→ Problem to solve
Word for word, restate the records that follow.

→ Data provided
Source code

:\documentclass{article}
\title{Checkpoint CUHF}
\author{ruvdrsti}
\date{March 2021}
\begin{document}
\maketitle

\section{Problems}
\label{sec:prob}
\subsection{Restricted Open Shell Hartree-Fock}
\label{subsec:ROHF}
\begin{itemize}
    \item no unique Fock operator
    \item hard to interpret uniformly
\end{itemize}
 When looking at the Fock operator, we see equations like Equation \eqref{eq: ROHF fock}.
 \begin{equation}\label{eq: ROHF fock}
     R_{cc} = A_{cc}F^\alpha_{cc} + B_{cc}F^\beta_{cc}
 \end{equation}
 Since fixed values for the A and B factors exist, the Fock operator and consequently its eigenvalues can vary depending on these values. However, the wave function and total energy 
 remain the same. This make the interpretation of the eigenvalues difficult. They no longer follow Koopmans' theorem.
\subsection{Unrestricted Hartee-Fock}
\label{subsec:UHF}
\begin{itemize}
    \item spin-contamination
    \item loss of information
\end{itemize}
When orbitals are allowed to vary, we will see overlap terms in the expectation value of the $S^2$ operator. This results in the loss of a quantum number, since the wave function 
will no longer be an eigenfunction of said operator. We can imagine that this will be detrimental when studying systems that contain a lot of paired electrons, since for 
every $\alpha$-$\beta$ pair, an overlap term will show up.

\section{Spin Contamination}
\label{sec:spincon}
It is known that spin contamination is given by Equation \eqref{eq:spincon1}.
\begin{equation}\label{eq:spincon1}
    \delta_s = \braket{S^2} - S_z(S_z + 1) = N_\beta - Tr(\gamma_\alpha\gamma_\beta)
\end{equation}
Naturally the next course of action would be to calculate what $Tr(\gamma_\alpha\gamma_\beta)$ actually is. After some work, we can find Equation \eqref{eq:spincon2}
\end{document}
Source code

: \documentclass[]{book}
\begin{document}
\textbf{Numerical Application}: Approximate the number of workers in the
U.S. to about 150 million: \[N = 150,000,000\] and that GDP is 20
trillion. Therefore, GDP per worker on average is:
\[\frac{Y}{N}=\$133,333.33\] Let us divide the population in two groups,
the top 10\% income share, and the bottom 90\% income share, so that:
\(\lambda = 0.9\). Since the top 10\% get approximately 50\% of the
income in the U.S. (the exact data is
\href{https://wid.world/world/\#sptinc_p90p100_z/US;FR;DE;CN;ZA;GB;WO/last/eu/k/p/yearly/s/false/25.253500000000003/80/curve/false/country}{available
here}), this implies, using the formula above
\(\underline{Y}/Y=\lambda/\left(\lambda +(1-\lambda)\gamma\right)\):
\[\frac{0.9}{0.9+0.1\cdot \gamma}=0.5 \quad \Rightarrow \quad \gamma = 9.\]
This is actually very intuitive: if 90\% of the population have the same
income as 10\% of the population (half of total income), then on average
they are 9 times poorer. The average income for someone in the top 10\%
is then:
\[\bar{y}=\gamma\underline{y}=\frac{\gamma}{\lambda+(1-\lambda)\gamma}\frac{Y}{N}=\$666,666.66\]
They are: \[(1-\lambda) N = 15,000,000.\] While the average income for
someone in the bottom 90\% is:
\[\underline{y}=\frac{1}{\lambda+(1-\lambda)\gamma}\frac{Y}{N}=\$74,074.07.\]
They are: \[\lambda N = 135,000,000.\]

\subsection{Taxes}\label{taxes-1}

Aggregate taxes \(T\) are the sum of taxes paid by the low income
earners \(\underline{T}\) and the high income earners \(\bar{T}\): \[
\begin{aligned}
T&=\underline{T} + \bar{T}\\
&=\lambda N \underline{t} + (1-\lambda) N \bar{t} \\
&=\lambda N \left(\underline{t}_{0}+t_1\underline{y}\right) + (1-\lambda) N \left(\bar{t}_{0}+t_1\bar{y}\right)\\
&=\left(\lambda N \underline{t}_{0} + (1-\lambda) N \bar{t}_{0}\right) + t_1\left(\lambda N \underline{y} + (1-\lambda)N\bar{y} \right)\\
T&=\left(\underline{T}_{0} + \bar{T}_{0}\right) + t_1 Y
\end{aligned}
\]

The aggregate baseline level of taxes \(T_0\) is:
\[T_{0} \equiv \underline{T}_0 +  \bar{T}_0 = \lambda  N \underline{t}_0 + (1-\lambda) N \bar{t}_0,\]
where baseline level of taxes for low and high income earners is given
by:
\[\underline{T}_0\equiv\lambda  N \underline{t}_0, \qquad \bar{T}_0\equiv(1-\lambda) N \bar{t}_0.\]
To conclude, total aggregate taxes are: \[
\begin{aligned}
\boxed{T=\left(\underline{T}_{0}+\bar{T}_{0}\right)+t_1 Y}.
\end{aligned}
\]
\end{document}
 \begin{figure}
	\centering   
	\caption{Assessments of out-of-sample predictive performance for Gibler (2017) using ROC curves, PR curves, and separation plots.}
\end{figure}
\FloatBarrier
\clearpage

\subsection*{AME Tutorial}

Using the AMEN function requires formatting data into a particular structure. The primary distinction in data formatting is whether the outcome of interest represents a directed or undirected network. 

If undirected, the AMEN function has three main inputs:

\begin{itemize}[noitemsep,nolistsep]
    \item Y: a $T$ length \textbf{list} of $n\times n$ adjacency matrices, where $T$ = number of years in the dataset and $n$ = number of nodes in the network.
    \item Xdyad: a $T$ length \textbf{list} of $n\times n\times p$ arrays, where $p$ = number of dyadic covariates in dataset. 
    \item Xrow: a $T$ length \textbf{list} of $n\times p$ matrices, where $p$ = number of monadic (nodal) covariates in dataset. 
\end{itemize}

→ Response below
Source code

:\documentclass{article}
\title{Checkpoint CUHF}
\author{ruvdrsti}
\date{March 2021}
\begin{document}
\maketitle

\section{Problems}
\label{sec:prob}
\subsection{Restricted Open Shell Hartree-Fock}
\label{subsec:ROHF}
\begin{itemize}
    \item no unique Fock operator
    \item hard to interpret uniformly
\end{itemize}
 When looking at the Fock operator, we see equations like Equation \eqref{eq: ROHF fock}.
 \begin{equation}\label{eq: ROHF fock}
     R_{cc} = A_{cc}F^\alpha_{cc} + B_{cc}F^\beta_{cc}
 \end{equation}
 Since fixed values for the A and B factors exist, the Fock operator and consequently its eigenvalues can vary depending on these values. However, the wave function and total energy 
 remain the same. This make the interpretation of the eigenvalues difficult. They no longer follow Koopmans' theorem.
\subsection{Unrestricted Hartee-Fock}
\label{subsec:UHF}
\begin{itemize}
    \item spin-contamination
    \item loss of information
\end{itemize}
When orbitals are allowed to vary, we will see overlap terms in the expectation value of the $S^2$ operator. This results in the loss of a quantum number, since the wave function 
will no longer be an eigenfunction of said operator. We can imagine that this will be detrimental when studying systems that contain a lot of paired electrons, since for 
every $\alpha$-$\beta$ pair, an overlap term will show up.

\section{Spin Contamination}
\label{sec:spincon}
It is known that spin contamination is given by Equation \eqref{eq:spincon1}.
\begin{equation}\label{eq:spincon1}
    \delta_s = \braket{S^2} - S_z(S_z + 1) = N_\beta - Tr(\gamma_\alpha\gamma_\beta)
\end{equation}
Naturally the next course of action would be to calculate what $Tr(\gamma_\alpha\gamma_\beta)$ actually is. After some work, we can find Equation \eqref{eq:spincon2}
\end{document}
Source code

: \documentclass[]{book}
\begin{document}
\textbf{Numerical Application}: Approximate the number of workers in the
U.S. to about 150 million: \[N = 150,000,000\] and that GDP is 20
trillion. Therefore, GDP per worker on average is:
\[\frac{Y}{N}=\$133,333.33\] Let us divide the population in two groups,
the top 10\% income share, and the bottom 90\% income share, so that:
\(\lambda = 0.9\). Since the top 10\% get approximately 50\% of the
income in the U.S. (the exact data is
\href{https://wid.world/world/\#sptinc_p90p100_z/US;FR;DE;CN;ZA;GB;WO/last/eu/k/p/yearly/s/false/25.253500000000003/80/curve/false/country}{available
here}), this implies, using the formula above
\(\underline{Y}/Y=\lambda/\left(\lambda +(1-\lambda)\gamma\right)\):
\[\frac{0.9}{0.9+0.1\cdot \gamma}=0.5 \quad \Rightarrow \quad \gamma = 9.\]
This is actually very intuitive: if 90\% of the population have the same
income as 10\% of the population (half of total income), then on average
they are 9 times poorer. The average income for someone in the top 10\%
is then:
\[\bar{y}=\gamma\underline{y}=\frac{\gamma}{\lambda+(1-\lambda)\gamma}\frac{Y}{N}=\$666,666.66\]
They are: \[(1-\lambda) N = 15,000,000.\] While the average income for
someone in the bottom 90\% is:
\[\underline{y}=\frac{1}{\lambda+(1-\lambda)\gamma}\frac{Y}{N}=\$74,074.07.\]
They are: \[\lambda N = 135,000,000.\]

\subsection{Taxes}\label{taxes-1}

Aggregate taxes \(T\) are the sum of taxes paid by the low income
earners \(\underline{T}\) and the high income earners \(\bar{T}\): \[
\begin{aligned}
T&=\underline{T} + \bar{T}\\
&=\lambda N \underline{t} + (1-\lambda) N \bar{t} \\
&=\lambda N \left(\underline{t}_{0}+t_1\underline{y}\right) + (1-\lambda) N \left(\bar{t}_{0}+t_1\bar{y}\right)\\
&=\left(\lambda N \underline{t}_{0} + (1-\lambda) N \bar{t}_{0}\right) + t_1\left(\lambda N \underline{y} + (1-\lambda)N\bar{y} \right)\\
T&=\left(\underline{T}_{0} + \bar{T}_{0}\right) + t_1 Y
\end{aligned}
\]

The aggregate baseline level of taxes \(T_0\) is:
\[T_{0} \equiv \underline{T}_0 +  \bar{T}_0 = \lambda  N \underline{t}_0 + (1-\lambda) N \bar{t}_0,\]
where baseline level of taxes for low and high income earners is given
by:
\[\underline{T}_0\equiv\lambda  N \underline{t}_0, \qquad \bar{T}_0\equiv(1-\lambda) N \bar{t}_0.\]
To conclude, total aggregate taxes are: \[
\begin{aligned}
\boxed{T=\left(\underline{T}_{0}+\bar{T}_{0}\right)+t_1 Y}.
\end{aligned}
\]
\end{document}
 \begin{figure}
	\centering   
	\caption{Assessments of out-of-sample predictive performance for Gibler (2017) using ROC curves, PR curves, and separation plots.}
\end{figure}
\FloatBarrier
\clearpage

\subsection*{AME Tutorial}

Using the AMEN function requires formatting data into a particular structure. The primary distinction in data formatting is whether the outcome of interest represents a directed or undirected network. 

If undirected, the AMEN function has three main inputs:

\begin{itemize}[noitemsep,nolistsep]
    \item Y: a $T$ length \textbf{list} of $n\times n$ adjacency matrices, where $T$ = number of years in the dataset and $n$ = number of nodes in the network.
    \item Xdyad: a $T$ length \textbf{list} of $n\times n\times p$ arrays, where $p$ = number of dyadic covariates in dataset. 
    \item Xrow: a $T$ length \textbf{list} of $n\times p$ matrices, where $p$ = number of monadic (nodal) covariates in dataset. 
\end{itemize}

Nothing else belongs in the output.